We’ve been busy

The spring seems to be heavy with expectations and plans, and full of hope and stress and scratching your head and peering down at seeded rows and looking for the carrots. It’s about waiting and crossing your fingers and being surprised by how many weeds there are already, and looking at your tomato transplants and worrying. It’s about driving by or visiting other farmers and comparing, and noticing – “did they plants their cucurbits before that big rain, should we have our beans in by now?” The spring feels momentous, like everything could still go wrong or everything could still go like you planned it, and you’re not sure which way things will fall yet (but, of course some things fall one way and some the other). The spring is the rising action, the flowers but no fruit. The longest days and still getting longer.

We are feeling pretty good about things here on Sandy Meadow Farm. We have all of our big, early plantings in; pretty much all that is left is dry beans (due to go in tomorrow), and our fall storage roots and cabbage. We did our big seeding of winter squash at the end of last week and it looks as though it is starting to germinate. We opted for direct seeding into plastic, instead of starting transplants, mainly because we don’t have the greenhouse space for growing that many seedlings (we are growing about 2/3 of an acre of squash) and we thought we could get away without using row cover if we direct seeded. We also bought a brand new ground driven sprayer, and we hope to really put it to the test this year, given it is the only new piece of equipment we have ever bought and the most expensive.

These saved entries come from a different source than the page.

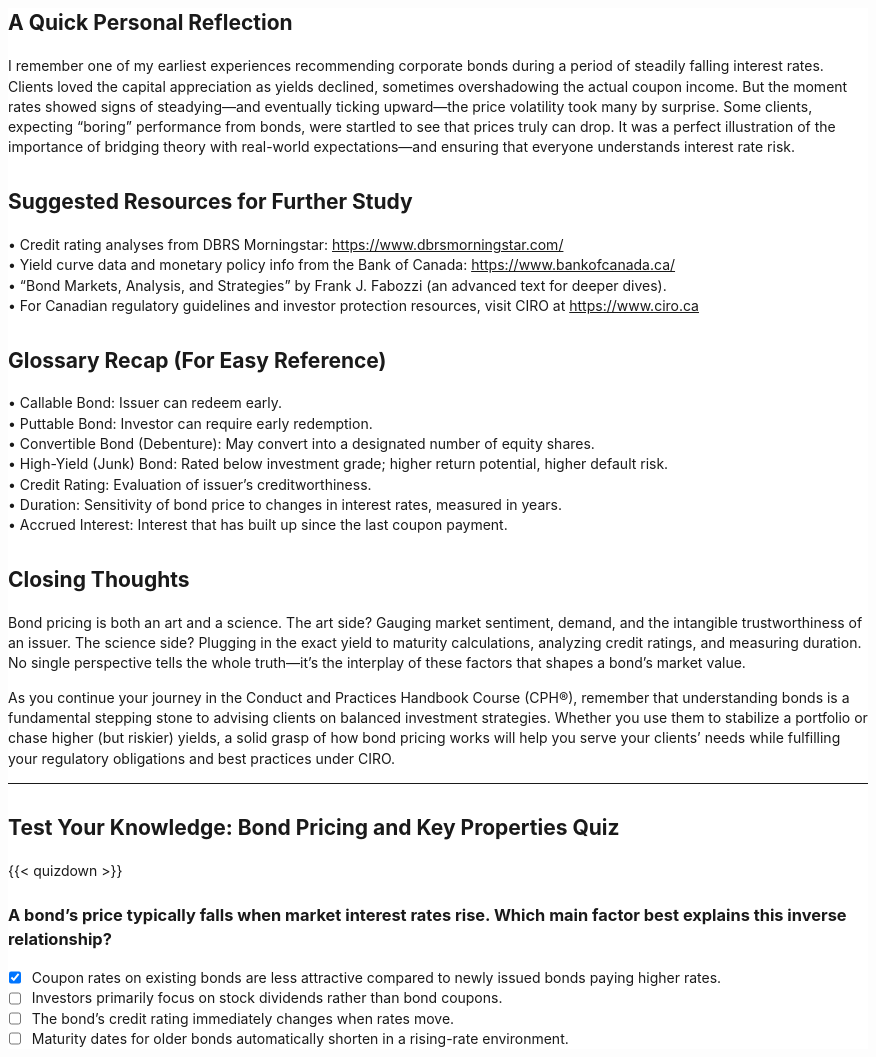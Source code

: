 ## A Quick Personal Reflection

I remember one of my earliest experiences recommending corporate bonds during a period of steadily falling interest rates. Clients loved the capital appreciation as yields declined, sometimes overshadowing the actual coupon income. But the moment rates showed signs of steadying—and eventually ticking upward—the price volatility took many by surprise. Some clients, expecting “boring” performance from bonds, were startled to see that prices truly can drop. It was a perfect illustration of the importance of bridging theory with real-world expectations—and ensuring that everyone understands interest rate risk.

## Suggested Resources for Further Study

• Credit rating analyses from DBRS Morningstar: https://www.dbrsmorningstar.com/  
• Yield curve data and monetary policy info from the Bank of Canada: https://www.bankofcanada.ca/  
• “Bond Markets, Analysis, and Strategies” by Frank J. Fabozzi (an advanced text for deeper dives).  
• For Canadian regulatory guidelines and investor protection resources, visit CIRO at https://www.ciro.ca

## Glossary Recap (For Easy Reference)

• Callable Bond: Issuer can redeem early.  
• Puttable Bond: Investor can require early redemption.  
• Convertible Bond (Debenture): May convert into a designated number of equity shares.  
• High-Yield (Junk) Bond: Rated below investment grade; higher return potential, higher default risk.  
• Credit Rating: Evaluation of issuer’s creditworthiness.  
• Duration: Sensitivity of bond price to changes in interest rates, measured in years.  
• Accrued Interest: Interest that has built up since the last coupon payment.

## Closing Thoughts

Bond pricing is both an art and a science. The art side? Gauging market sentiment, demand, and the intangible trustworthiness of an issuer. The science side? Plugging in the exact yield to maturity calculations, analyzing credit ratings, and measuring duration. No single perspective tells the whole truth—it’s the interplay of these factors that shapes a bond’s market value.

As you continue your journey in the Conduct and Practices Handbook Course (CPH®), remember that understanding bonds is a fundamental stepping stone to advising clients on balanced investment strategies. Whether you use them to stabilize a portfolio or chase higher (but riskier) yields, a solid grasp of how bond pricing works will help you serve your clients’ needs while fulfilling your regulatory obligations and best practices under CIRO.

---

## Test Your Knowledge: Bond Pricing and Key Properties Quiz

{{< quizdown >}}

### A bond’s price typically falls when market interest rates rise. Which main factor best explains this inverse relationship?
- [x] Coupon rates on existing bonds are less attractive compared to newly issued bonds paying higher rates.  
- [ ] Investors primarily focus on stock dividends rather than bond coupons.  
- [ ] The bond’s credit rating immediately changes when rates move.  
- [ ] Maturity dates for older bonds automatically shorten in a rising-rate environment.  
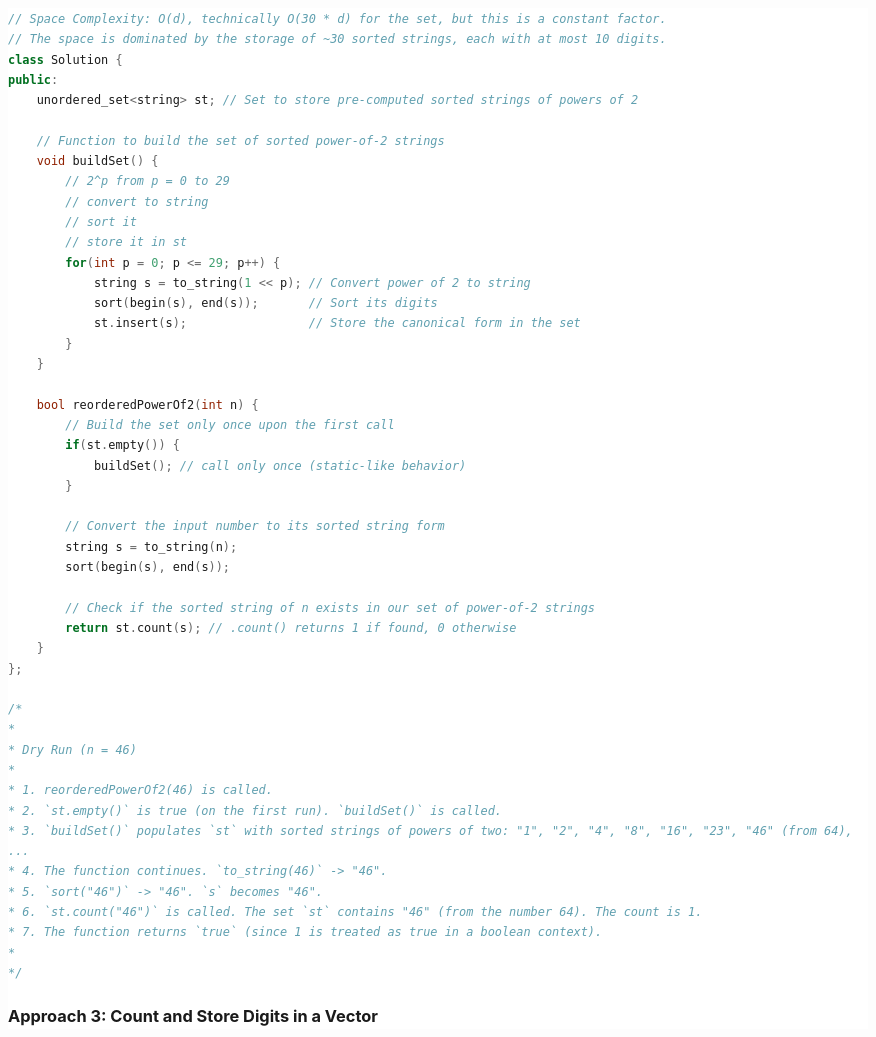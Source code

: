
 ```cpp
// Space Complexity: O(d), technically O(30 * d) for the set, but this is a constant factor.
// The space is dominated by the storage of ~30 sorted strings, each with at most 10 digits.
class Solution {
public:
    unordered_set<string> st; // Set to store pre-computed sorted strings of powers of 2

    // Function to build the set of sorted power-of-2 strings
    void buildSet() {
        // 2^p from p = 0 to 29
        // convert to string
        // sort it
        // store it in st
        for(int p = 0; p <= 29; p++) {
            string s = to_string(1 << p); // Convert power of 2 to string
            sort(begin(s), end(s));       // Sort its digits
            st.insert(s);                 // Store the canonical form in the set
        }
    }

    bool reorderedPowerOf2(int n) {
        // Build the set only once upon the first call
        if(st.empty()) {
            buildSet(); // call only once (static-like behavior)
        }

        // Convert the input number to its sorted string form
        string s = to_string(n);
        sort(begin(s), end(s));

        // Check if the sorted string of n exists in our set of power-of-2 strings
        return st.count(s); // .count() returns 1 if found, 0 otherwise
    }
};

/*
*
* Dry Run (n = 46)
*
* 1. reorderedPowerOf2(46) is called.
* 2. `st.empty()` is true (on the first run). `buildSet()` is called.
* 3. `buildSet()` populates `st` with sorted strings of powers of two: "1", "2", "4", "8", "16", "23", "46" (from 64), ...
* 4. The function continues. `to_string(46)` -> "46".
* 5. `sort("46")` -> "46". `s` becomes "46".
* 6. `st.count("46")` is called. The set `st` contains "46" (from the number 64). The count is 1.
* 7. The function returns `true` (since 1 is treated as true in a boolean context).
*
*/
```

### Approach 3: Count and Store Digits in a Vector
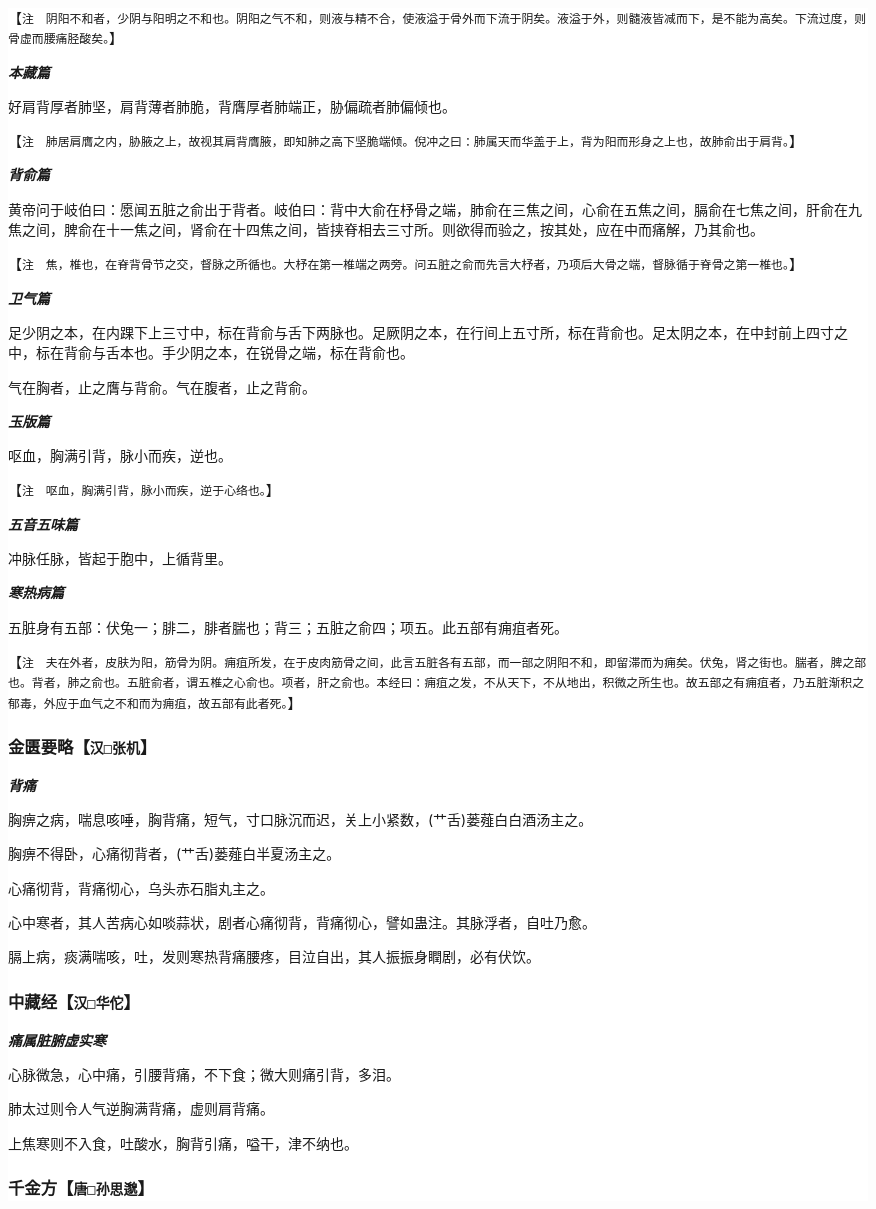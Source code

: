 【`注　阴阳不和者，少阴与阳明之不和也。阴阳之气不和，则液与精不合，使液溢于骨外而下流于阴矣。液溢于外，则髓液皆减而下，是不能为高矣。下流过度，则骨虚而腰痛胫酸矣。`】  

***本藏篇***  

好肩背厚者肺坚，肩背薄者肺脆，背膺厚者肺端正，胁偏疏者肺偏倾也。  

【`注　肺居肩膺之内，胁腋之上，故视其肩背膺腋，即知肺之高下坚脆端倾。倪冲之曰：肺属天而华盖于上，背为阳而形身之上也，故肺俞出于肩背。`】  

***背俞篇***  

黄帝问于岐伯曰：愿闻五脏之俞出于背者。岐伯曰：背中大俞在杼骨之端，肺俞在三焦之间，心俞在五焦之间，膈俞在七焦之间，肝俞在九焦之间，脾俞在十一焦之间，肾俞在十四焦之间，皆挟脊相去三寸所。则欲得而验之，按其处，应在中而痛解，乃其俞也。  

【`注　焦，椎也，在脊背骨节之交，督脉之所循也。大杼在第一椎端之两旁。问五脏之俞而先言大杼者，乃项后大骨之端，督脉循于脊骨之第一椎也。`】  

***卫气篇***  

足少阴之本，在内踝下上三寸中，标在背俞与舌下两脉也。足厥阴之本，在行间上五寸所，标在背俞也。足太阴之本，在中封前上四寸之中，标在背俞与舌本也。手少阴之本，在锐骨之端，标在背俞也。  

气在胸者，止之膺与背俞。气在腹者，止之背俞。  

***玉版篇***  

呕血，胸满引背，脉小而疾，逆也。  

【`注　呕血，胸满引背，脉小而疾，逆于心络也。`】  

***五音五味篇***  

冲脉任脉，皆起于胞中，上循背里。  

***寒热病篇***  

五脏身有五部：伏兔一；腓二，腓者腨也；背三；五脏之俞四；项五。此五部有痈疽者死。  

【`注　夫在外者，皮肤为阳，筋骨为阴。痈疽所发，在于皮肉筋骨之间，此言五脏各有五部，而一部之阴阳不和，即留滞而为痈矣。伏兔，肾之街也。腨者，脾之部也。背者，肺之俞也。五脏俞者，谓五椎之心俞也。项者，肝之俞也。本经曰：痈疽之发，不从天下，不从地出，积微之所生也。故五部之有痈疽者，乃五脏渐积之郁毒，外应于血气之不和而为痈疽，故五部有此者死。`】  

### 金匮要略【`汉□张机`】  

***背痛***  

胸痹之病，喘息咳唾，胸背痛，短气，寸口脉沉而迟，关上小紧数，(艹舌)蒌薤白白酒汤主之。  

胸痹不得卧，心痛彻背者，(艹舌)蒌薤白半夏汤主之。  

心痛彻背，背痛彻心，乌头赤石脂丸主之。  

心中寒者，其人苦病心如啖蒜状，剧者心痛彻背，背痛彻心，譬如蛊注。其脉浮者，自吐乃愈。  

膈上病，痰满喘咳，吐，发则寒热背痛腰疼，目泣自出，其人振振身瞤剧，必有伏饮。  

### 中藏经【`汉□华佗`】  

***痛属脏腑虚实寒***  

心脉微急，心中痛，引腰背痛，不下食；微大则痛引背，多泪。  

肺太过则令人气逆胸满背痛，虚则肩背痛。  

上焦寒则不入食，吐酸水，胸背引痛，嗌干，津不纳也。  

### 千金方【`唐□孙思邈`】  
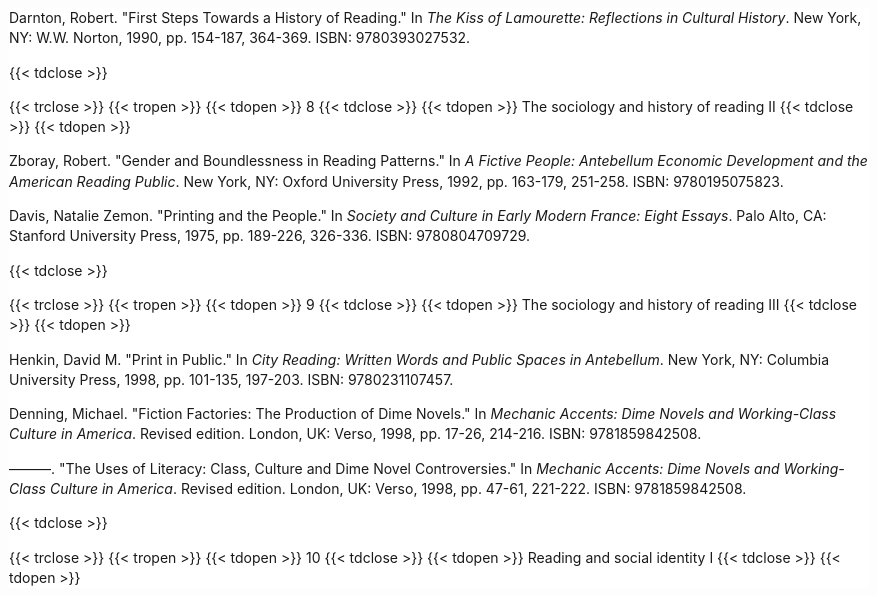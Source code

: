 Darnton, Robert. "First Steps Towards a History of Reading." In _The Kiss of Lamourette: Reflections in Cultural History_. New York, NY: W.W. Norton, 1990, pp. 154-187, 364-369. ISBN: 9780393027532.


{{< tdclose >}}

{{< trclose >}}
{{< tropen >}}
{{< tdopen >}}
8
{{< tdclose >}}
{{< tdopen >}}
The sociology and history of reading II
{{< tdclose >}}
{{< tdopen >}}


Zboray, Robert. "Gender and Boundlessness in Reading Patterns." In _A Fictive People: Antebellum Economic Development and the American Reading Public_. New York, NY: Oxford University Press, 1992, pp. 163-179, 251-258. ISBN: 9780195075823.

Davis, Natalie Zemon. "Printing and the People." In _Society and Culture in Early Modern France: Eight Essays_. Palo Alto, CA: Stanford University Press, 1975, pp. 189-226, 326-336. ISBN: 9780804709729.


{{< tdclose >}}

{{< trclose >}}
{{< tropen >}}
{{< tdopen >}}
9
{{< tdclose >}}
{{< tdopen >}}
The sociology and history of reading III
{{< tdclose >}}
{{< tdopen >}}


Henkin, David M. "Print in Public." In _City Reading: Written Words and Public Spaces in Antebellum_. New York, NY: Columbia University Press, 1998, pp. 101-135, 197-203. ISBN: 9780231107457.

Denning, Michael. "Fiction Factories: The Production of Dime Novels." In _Mechanic Accents: Dime Novels and Working-Class Culture in America_. Revised edition. London, UK: Verso, 1998, pp. 17-26, 214-216. ISBN: 9781859842508.

———. "The Uses of Literacy: Class, Culture and Dime Novel Controversies." In _Mechanic Accents: Dime Novels and Working-Class Culture in America_. Revised edition. London, UK: Verso, 1998, pp. 47-61, 221-222. ISBN: 9781859842508.


{{< tdclose >}}

{{< trclose >}}
{{< tropen >}}
{{< tdopen >}}
10
{{< tdclose >}}
{{< tdopen >}}
Reading and social identity I
{{< tdclose >}}
{{< tdopen >}}
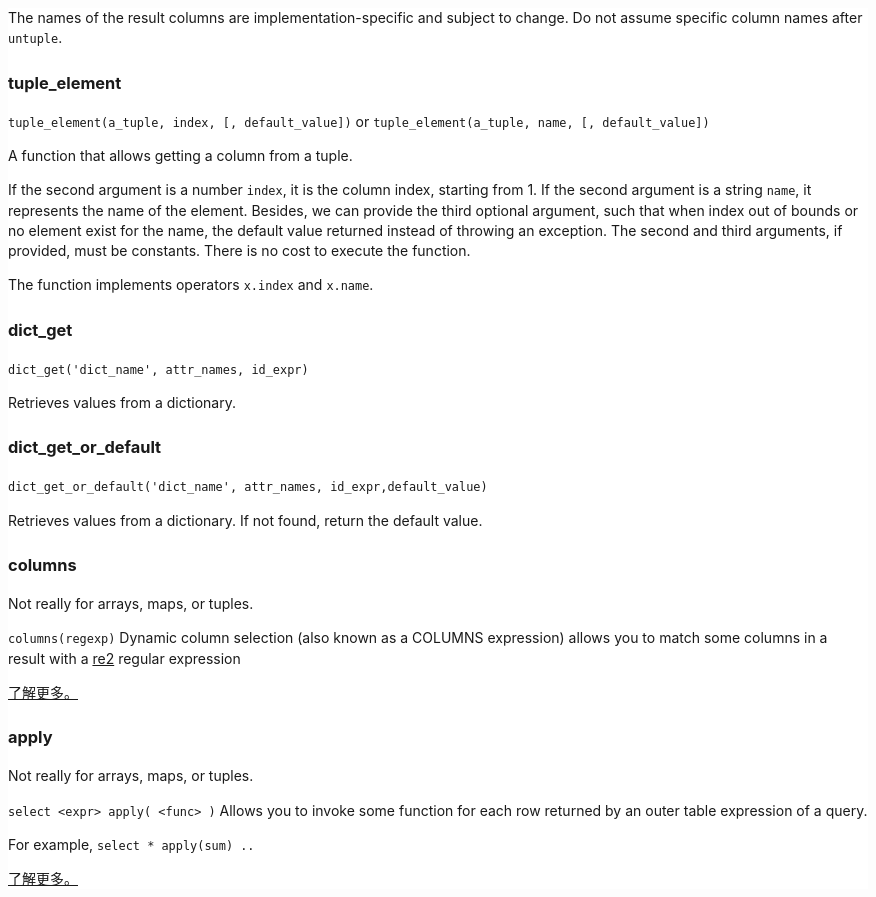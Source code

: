 The names of the result columns are implementation-specific and subject to change. Do not assume specific column names after `untuple`.



### tuple_element

`tuple_element(a_tuple, index, [, default_value])` or `tuple_element(a_tuple, name, [, default_value])`

A function that allows getting a column from a tuple.

If the second argument is a number `index`, it is the column index, starting from 1. If the second argument is a string `name`, it represents the name of the element. Besides, we can provide the third optional argument, such that when index out of bounds or no element exist for the name, the default value returned instead of throwing an exception. The second and third arguments, if provided, must be constants. There is no cost to execute the function.

The function implements operators `x.index` and `x.name`.

### dict_get

`dict_get('dict_name', attr_names, id_expr)`

Retrieves values from a dictionary.

### dict_get_or_default

`dict_get_or_default('dict_name', attr_names, id_expr,default_value)`

Retrieves values from a dictionary. If not found, return the default value.

### columns

Not really for arrays, maps, or tuples.

`columns(regexp)` Dynamic column selection (also known as a COLUMNS expression) allows you to match some columns in a result with a [re2](https://en.wikipedia.org/wiki/RE2_(software)) regular expression

[了解更多。](https://clickhouse.com/docs/en/sql-reference/statements/select#dynamic-column-selection)

### apply

Not really for arrays, maps, or tuples.

`select <expr> apply( <func> )` Allows you to invoke some function for each row returned by an outer table expression of a query.

For example, `select * apply(sum) ..`

[了解更多。](https://clickhouse.com/docs/en/sql-reference/statements/select#apply)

I should have taken a video of the sprayer in action, but didn’t think of it at the time. I will next time, though, its kind of cool to see it in action if you’re into ground driven sprayers.

The horses and cattle have been out to pasture for that past couple weeks, which is really great, mainly because they are all much happier. But, it also means that we have to buy less hay, we don’t have to clean manure out of their stalls twice a day and the cows are cleaner and making more milk.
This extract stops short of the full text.